Despite the fact that this storytelling choice was clearly done as a means to a marketing end, it can’t be dismissed outright. Because this is not just a question of cheap theatrics. Fundamentally, what’s happening here is a question of point of view — twice.
First, it’s a question of point of view relative to all mediums of entertainment. The difference between interactive and passive works is exactly that: passive works do not require input in order to be appreciated. In fact, passive works can function without an audience at all. A book can sit on a shelf, unopened, and yet it is still a completed work. Nothing needs to be added, no choices need to be made. A film is a film whether it runs for a packed house or one person or none.
But interactivity is not like this. An interactive product sitting idle on a computer hard drive is not like an unopened book. It is — at least in theory — like an unwritten book because the choices that will make up the experience in retrospect have yet to be made. (Yes, there is a lot of ‘interactivity’ which is not actually interactive. Here I’m talking about the real thing: choices which determine outcomes.)
Second — and for my purposes today, more importantly — interactivity is about point of view relative to the audience. As much as a novel or film might try to put you in ‘the mind of a serial killer,’ you’re not really acting out the role of a serial killer. Contrast this with titles like Manhunt and you can see the inherent effect this participatory point of view has on the audience.
But interactivity is neither good or bad, right or wrong. It’s simply unique among our storytelling entertainments. It’s easy to lose sight of the difference when cries of censhorship are thrown on First Amendment rocks, and particularly so when developers are trying to pick a fight in order to generate sales, but that’s all beside the point.

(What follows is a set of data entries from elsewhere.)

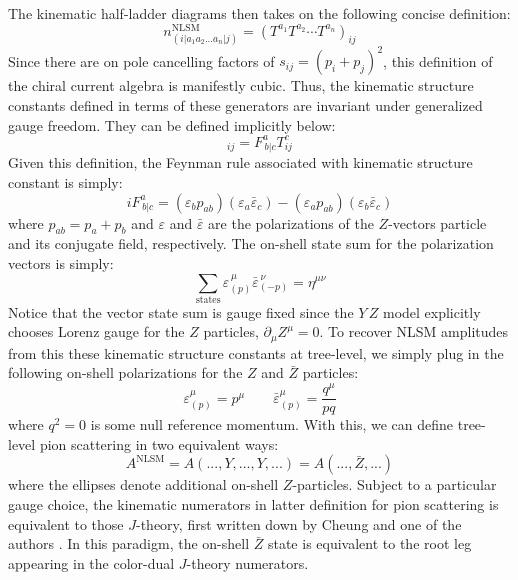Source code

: \documentclass[11pt,letter]{article}
\def\be{\begin{equation}}
\begin{document}
The kinematic half-ladder diagrams then takes on the following concise definition:
\begin{equation}
n^{\text{NLSM}}_{(i|a_1a_2...a_n|j)} = (T^{a_1}T^{a_2}\cdots T^{a_n})_{ij}
\end{equation}
Since there are on pole cancelling factors of $s_{ij} = (p_i+p_j)^2$, this definition of the chiral current algebra is manifestly cubic. Thus, the kinematic structure constants defined in terms of these generators are invariant under generalized gauge freedom. They can be defined implicitly below:
\begin{equation}
[T^a,T^b]_{ij}= F^{a}_{\,b|c}T^c_{ij}
\end{equation}
Given this definition, the Feynman rule associated with kinematic structure constant is simply:
\be\label{eq:FeynmanRuleXZZ}
i F^{a}_{\,b|c} = (\varepsilon_b p_{ab})(\varepsilon_a\bar{\varepsilon}_c) - (\varepsilon_a p_{ab})(\varepsilon_b\bar{\varepsilon}_c) 
\end{equation}
where $p_{ab}=p_a+p_b$ and $\varepsilon$ and $\bar{\varepsilon}$ are the polarizations of the $Z$-vectors particle and its conjugate field, respectively. The on-shell state sum for the polarization vectors is simply:
\begin{equation}
\sum_{\text{states}} \varepsilon^{\,\mu}_{(p)}\bar{\varepsilon}^{\,\nu}_{(-p)} = \eta^{\mu\nu}
\end{equation}
Notice that the vector state sum is gauge fixed since the $Y\,Z$ model explicitly chooses Lorenz gauge for the $Z$ particles, $\partial_\mu Z^\mu=0$. To recover NLSM amplitudes from this these kinematic structure constants at tree-level, we simply plug in the following on-shell polarizations for the $Z$ and $\bar{Z}$ particles:
\be\label{eq:onShellZStates}
\varepsilon^\mu_{(p)} = p^\mu \qquad \bar{\varepsilon}^\mu_{(p)} = \frac{q^\mu}{pq}
\end{equation}
where $q^2=0$ is some null reference momentum. With this, we can define tree-level pion scattering in two equivalent ways:
\begin{equation}
A^{\text{NLSM}} = A(...,Y,...,Y,...) = A(...,\bar{Z},...) 
\end{equation}
where the ellipses denote additional on-shell $Z$-particles. Subject to a particular gauge choice, the kinematic numerators in latter definition for pion scattering is equivalent to those $J$-theory, first written down by Cheung and one of the authors \cite{Cheung:2021zvb}. In this paradigm, the on-shell $\bar{Z}$ state is equivalent to the root leg appearing in the color-dual $J$-theory numerators. 
\end{document}
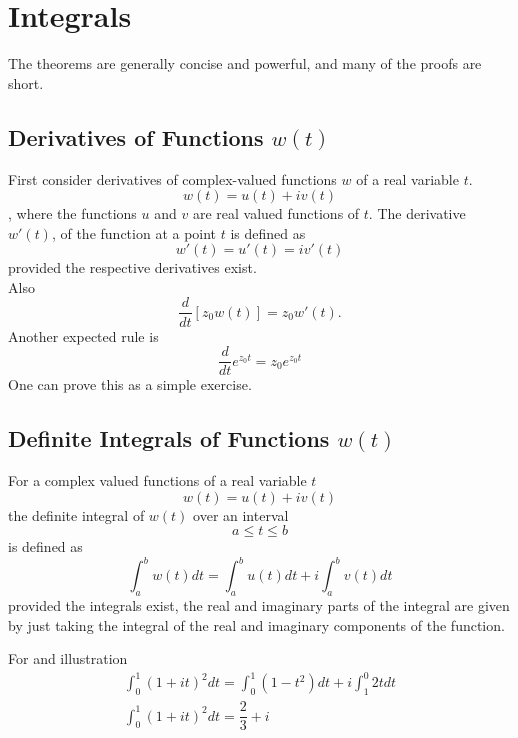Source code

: \chapter{Integrals}
The theorems are generally concise and powerful, and many of the proofs are short. 
\section{Derivatives of Functions $ w(t) $}
First consider derivatives of complex-valued functions $ w $ of a real variable $ t $.
\[ w(t) = u(t) + iv(t) \], 
where the functions $ u $ and $ v $ are real valued functions of $ t $. The derivative $ w'(t) $, 
of the function at a point $ t $ is defined as 
\[ w'(t) = u'(t) = iv'(t) \] 
provided the respective derivatives exist. \\Also 
\[ \dfrac{d}{dt}[z_0 w(t)] = z_0 w'(t). \] Another expected rule is 
\[ \dfrac{d}{dt} e^{z_0t} = z_0 e^{z_0 t}\]
One can prove this as a simple exercise. 
\section{Definite Integrals of Functions $ w(t) $}
For a complex valued functions of a real variable $ t $ 
\[ w(t) = u(t) + iv(t) \] the definite integral of $ w(t) $ over an interval \[ a\leq t \leq b \] is defined as 
\[ \int_{a}^{b}w(t)dt = \int_{a}^{b}u(t)dt + i\int_{a}^{b}v(t)dt \] provided the integrals exist, the real and imaginary parts of the integral are given by just taking the integral of the real and imaginary components of the function. 
\begin{example}
	For and illustration 
	\begin{gather}
		\int_{0}^{1}(1+it)^2 dt = \int_{0}^{1}(1-t^2)dt + i \int_{1}^{0}2t dt \\
		\int_{0}^{1}(1+it)^2 dt = \dfrac{2}{3} + i
	\end{gather}
\end{example}
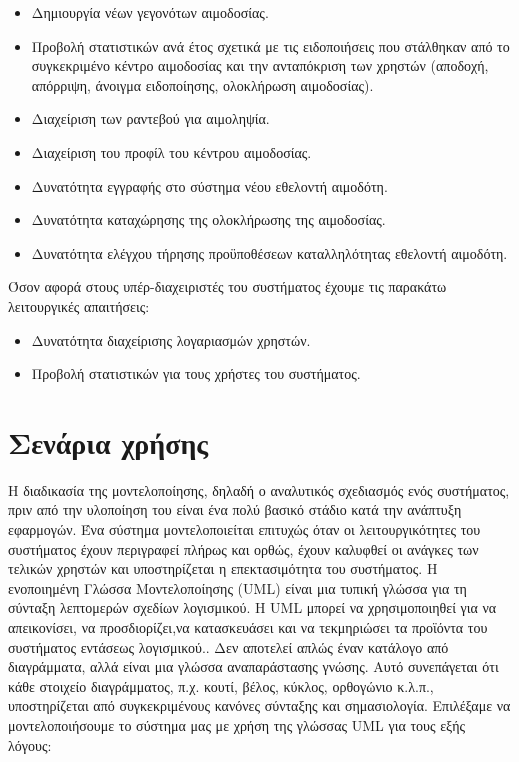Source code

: 				\begin{itemize}
					\item Δημιουργία νέων γεγονότων αιμοδοσίας.
					\item Προβολή στατιστικών ανά έτος σχετικά με τις ειδοποιήσεις που στάλθηκαν από το συγκεκριμένο κέντρο αιμοδοσίας και την ανταπόκριση των χρηστών (αποδοχή, απόρριψη, άνοιγμα ειδοποίησης, ολοκλήρωση αιμοδοσίας).
					\item Διαχείριση των ραντεβού για αιμοληψία.
					\item Διαχείριση του προφίλ του κέντρου αιμοδοσίας.
					\item Δυνατότητα εγγραφής στο σύστημα νέου εθελοντή αιμοδότη.
					\item Δυνατότητα καταχώρησης της ολοκλήρωσης της αιμοδοσίας.
					\item Δυνατότητα ελέγχου τήρησης προϋποθέσεων καταλληλότητας εθελοντή αιμοδότη.
				\end{itemize}
				Όσον αφορά στους υπέρ-διαχειριστές του συστήματος έχουμε τις παρακάτω λειτουργικές απαιτήσεις:
				\begin{itemize}
					\item Δυνατότητα διαχείρισης λογαριασμών χρηστών.
					\item Προβολή στατιστικών για τους χρήστες του συστήματος.
				\end{itemize}

	
\section{Σενάρια χρήσης}

	Η διαδικασία της μοντελοποίησης, δηλαδή ο αναλυτικός σχεδιασμός ενός συστήματος, πριν από την υλοποίηση του είναι ένα πολύ βασικό στάδιο κατά την ανάπτυξη εφαρμογών. Ένα σύστημα μοντελοποιείται επιτυχώς όταν οι λειτουργικότητες του συστήματος έχουν περιγραφεί πλήρως και ορθώς, έχουν καλυφθεί οι ανάγκες των τελικών χρηστών και υποστηρίζεται η επεκτασιμότητα του συστήματος. 
	Η ενοποιημένη Γλώσσα Μοντελοποίησης (UML) είναι μια τυπική γλώσσα για τη σύνταξη λεπτομερών σχεδίων λογισμικού. Η UML μπορεί να χρησιμοποιηθεί για να απεικονίσει, να προσδιορίζει,να κατασκευάσει και να τεκμηριώσει τα προϊόντα του συστήματος εντάσεως λογισμικού.\cite{Booch2005}. Δεν αποτελεί απλώς έναν κατάλογο από διαγράμματα, αλλά είναι μια γλώσσα αναπαράστασης γνώσης. Αυτό συνεπάγεται ότι κάθε στοιχείο διαγράμματος, π.χ. κουτί, βέλος, κύκλος, ορθογώνιο κ.λ.π., υποστηρίζεται από συγκεκριμένους κανόνες σύνταξης και σημασιολογία.
	 Επιλέξαμε να μοντελοποιήσουμε το σύστημα μας με χρήση της γλώσσας UML για τους εξής λόγους:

The key point is that if Modern Warfare 2 (or Manhunt) was a movie, or a novel, or any other passive form, nobody would be talking about any of this. Despite the limitations inherent in interactive storytelling, interactivity delivers a unique perspective to the audience, and unlike passive mediums the reaches of this point of view technique have yet to be fully explored in every narrative context.
That’s the interactive difference. It’s not just hype. It’s not just a game. It’s not just violence. It’s a fundamentally new point of view.